Les enjeux vont au-delà des résultats financiers de Kalshi. Une décision qui classerait les contrats de marché événementiel comme du jeu selon la loi de l’État pourrait établir un précédent qui redéfinirait le fonctionnement des marchés prédictifs à travers les États-Unis. D’autres États observant cette affaire pourraient décider d’intenter des actions similaires. Ou ils pourraient attendre de voir comment les arguments de juridiction fédérale tiennent devant les tribunaux.
Ce qui est réellement en attente
À l’heure actuelle, aucune résolution n’est en vue. Les procédures légales sont en cours. New York n’a pas commenté davantage les négociations ou ce qui va suivre. L’équipe juridique de Kalshi prépare vraisemblablement une défense fondée sur la conformité à la CFTC et des arguments de préemption fédérale.
La structure de pénalité de 100 000 $ par marché est l’arme la plus tranchante dans l’arsenal de New York. Si les tribunaux se rangent du côté de l’État et appliquent ce chiffre largement, l’exposition aux responsabilités pourrait être énorme. Mansour le sait. Son offensive publique — apparitions sur CNBC, cadrage du procès comme étant motivé par le lobby des casinos, mention des 200 millions de dollars de gains des utilisateurs — ressemble à un effort délibéré pour gagner la narration avant que la bataille légale ne se joue devant les tribunaux.
Kalshi continue d’opérer et de servir des utilisateurs mondiaux alors que l’affaire progresse.
Questions Fréquentes
Quelles pénalités New York cherche-t-il à imposer à Kalshi ?
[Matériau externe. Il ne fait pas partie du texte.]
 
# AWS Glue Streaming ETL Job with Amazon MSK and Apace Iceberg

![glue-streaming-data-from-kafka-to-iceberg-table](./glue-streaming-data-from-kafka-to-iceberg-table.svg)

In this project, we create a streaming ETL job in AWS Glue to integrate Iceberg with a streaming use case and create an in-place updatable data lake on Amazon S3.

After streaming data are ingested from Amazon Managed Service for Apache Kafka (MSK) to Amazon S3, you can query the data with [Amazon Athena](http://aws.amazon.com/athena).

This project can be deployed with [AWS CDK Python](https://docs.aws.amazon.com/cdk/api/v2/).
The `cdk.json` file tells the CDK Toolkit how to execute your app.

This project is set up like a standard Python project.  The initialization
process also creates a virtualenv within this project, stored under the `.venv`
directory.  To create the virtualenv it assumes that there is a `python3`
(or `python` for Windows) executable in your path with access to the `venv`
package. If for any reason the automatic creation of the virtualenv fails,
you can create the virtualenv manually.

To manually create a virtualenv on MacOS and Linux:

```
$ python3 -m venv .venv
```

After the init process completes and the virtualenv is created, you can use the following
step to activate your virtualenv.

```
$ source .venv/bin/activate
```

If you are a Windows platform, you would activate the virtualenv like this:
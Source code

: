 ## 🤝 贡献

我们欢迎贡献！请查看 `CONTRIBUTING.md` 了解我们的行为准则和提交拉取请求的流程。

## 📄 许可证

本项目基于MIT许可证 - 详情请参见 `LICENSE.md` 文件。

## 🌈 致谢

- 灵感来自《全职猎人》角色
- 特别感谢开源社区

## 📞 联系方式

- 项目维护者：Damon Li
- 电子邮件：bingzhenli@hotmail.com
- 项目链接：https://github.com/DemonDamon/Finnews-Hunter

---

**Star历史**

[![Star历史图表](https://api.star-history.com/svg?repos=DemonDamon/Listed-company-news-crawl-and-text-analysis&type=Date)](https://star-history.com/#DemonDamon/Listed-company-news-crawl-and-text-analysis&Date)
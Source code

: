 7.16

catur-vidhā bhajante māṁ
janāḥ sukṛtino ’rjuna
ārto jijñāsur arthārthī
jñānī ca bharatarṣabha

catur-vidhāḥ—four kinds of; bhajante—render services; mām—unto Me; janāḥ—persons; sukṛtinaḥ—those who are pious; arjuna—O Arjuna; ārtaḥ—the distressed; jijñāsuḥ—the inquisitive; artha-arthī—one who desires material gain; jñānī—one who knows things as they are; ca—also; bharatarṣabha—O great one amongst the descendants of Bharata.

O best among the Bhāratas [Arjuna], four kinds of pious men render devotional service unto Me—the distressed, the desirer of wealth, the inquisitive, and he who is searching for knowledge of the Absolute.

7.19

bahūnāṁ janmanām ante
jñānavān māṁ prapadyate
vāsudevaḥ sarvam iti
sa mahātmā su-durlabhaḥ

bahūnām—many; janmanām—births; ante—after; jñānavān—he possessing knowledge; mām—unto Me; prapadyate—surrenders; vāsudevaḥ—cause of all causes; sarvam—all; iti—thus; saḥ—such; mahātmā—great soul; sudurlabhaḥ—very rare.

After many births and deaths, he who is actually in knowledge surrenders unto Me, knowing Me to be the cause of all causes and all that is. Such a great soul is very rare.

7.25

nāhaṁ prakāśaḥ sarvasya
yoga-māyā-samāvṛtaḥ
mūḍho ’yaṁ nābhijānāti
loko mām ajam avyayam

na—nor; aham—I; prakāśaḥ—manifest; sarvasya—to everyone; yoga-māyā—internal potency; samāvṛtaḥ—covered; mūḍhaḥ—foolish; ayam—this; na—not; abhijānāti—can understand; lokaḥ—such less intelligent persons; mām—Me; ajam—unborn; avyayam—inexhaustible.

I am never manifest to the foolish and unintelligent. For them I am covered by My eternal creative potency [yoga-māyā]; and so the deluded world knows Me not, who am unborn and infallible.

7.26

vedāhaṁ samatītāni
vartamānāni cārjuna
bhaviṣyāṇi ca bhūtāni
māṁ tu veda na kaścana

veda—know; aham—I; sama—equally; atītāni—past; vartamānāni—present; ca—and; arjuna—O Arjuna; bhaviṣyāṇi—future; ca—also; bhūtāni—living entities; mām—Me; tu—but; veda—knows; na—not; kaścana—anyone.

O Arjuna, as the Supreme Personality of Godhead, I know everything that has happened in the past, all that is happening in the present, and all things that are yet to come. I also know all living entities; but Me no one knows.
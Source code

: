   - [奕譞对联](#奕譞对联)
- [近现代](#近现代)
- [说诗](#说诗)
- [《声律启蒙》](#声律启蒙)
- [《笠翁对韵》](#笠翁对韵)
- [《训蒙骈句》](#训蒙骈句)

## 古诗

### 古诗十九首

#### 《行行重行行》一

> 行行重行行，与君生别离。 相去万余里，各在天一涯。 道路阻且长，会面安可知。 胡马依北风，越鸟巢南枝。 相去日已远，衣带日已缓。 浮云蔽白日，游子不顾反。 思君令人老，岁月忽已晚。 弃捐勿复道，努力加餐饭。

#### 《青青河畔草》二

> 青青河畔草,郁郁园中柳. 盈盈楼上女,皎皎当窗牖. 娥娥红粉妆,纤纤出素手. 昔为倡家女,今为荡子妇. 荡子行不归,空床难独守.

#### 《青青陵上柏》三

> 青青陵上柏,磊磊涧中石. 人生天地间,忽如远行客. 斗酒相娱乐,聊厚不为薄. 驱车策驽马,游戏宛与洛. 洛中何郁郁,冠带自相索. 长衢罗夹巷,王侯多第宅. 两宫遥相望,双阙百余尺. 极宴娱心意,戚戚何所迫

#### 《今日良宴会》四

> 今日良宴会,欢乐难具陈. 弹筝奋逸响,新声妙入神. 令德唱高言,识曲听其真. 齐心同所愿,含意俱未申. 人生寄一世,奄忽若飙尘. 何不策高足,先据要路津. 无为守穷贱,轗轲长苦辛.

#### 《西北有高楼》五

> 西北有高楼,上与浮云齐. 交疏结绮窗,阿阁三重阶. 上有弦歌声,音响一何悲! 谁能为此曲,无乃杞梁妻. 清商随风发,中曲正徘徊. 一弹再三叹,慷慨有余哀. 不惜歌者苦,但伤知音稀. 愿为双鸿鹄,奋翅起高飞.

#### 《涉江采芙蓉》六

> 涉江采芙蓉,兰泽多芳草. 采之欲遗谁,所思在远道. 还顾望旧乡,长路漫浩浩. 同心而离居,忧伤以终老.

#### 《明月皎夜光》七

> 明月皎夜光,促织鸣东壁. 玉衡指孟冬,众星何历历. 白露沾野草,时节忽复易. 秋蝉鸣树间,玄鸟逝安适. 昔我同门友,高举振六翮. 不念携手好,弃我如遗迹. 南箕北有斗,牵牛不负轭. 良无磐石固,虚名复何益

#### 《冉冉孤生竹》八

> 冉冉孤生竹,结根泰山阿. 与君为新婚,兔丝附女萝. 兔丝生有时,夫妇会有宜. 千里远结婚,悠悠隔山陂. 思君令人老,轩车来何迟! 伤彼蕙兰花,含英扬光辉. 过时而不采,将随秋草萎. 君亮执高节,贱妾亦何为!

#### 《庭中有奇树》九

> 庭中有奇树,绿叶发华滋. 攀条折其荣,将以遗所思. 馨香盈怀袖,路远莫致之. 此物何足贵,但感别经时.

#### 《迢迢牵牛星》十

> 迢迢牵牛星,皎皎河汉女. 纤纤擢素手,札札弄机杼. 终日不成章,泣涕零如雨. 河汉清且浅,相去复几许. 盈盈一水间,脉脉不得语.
Le procès de New York réclame 100 000 $ pour chaque marché événementiel que Kalshi a offert aux New-Yorkais sans licence d’État appropriée, plus restitution pour les utilisateurs âgés de 18 à 20 ans qui ont accédé à la plateforme.
Combien les New-Yorkais ont-ils gagné sur Kalshi en 2026 ?
Le PDG de Kalshi, Tarek Mansour, a déclaré que les New-Yorkais ont gagné près de 200 millions de dollars grâce à la plateforme en 2026, un chiffre qu’il soutient que les plateformes de jeu traditionnelles ne pourraient égaler.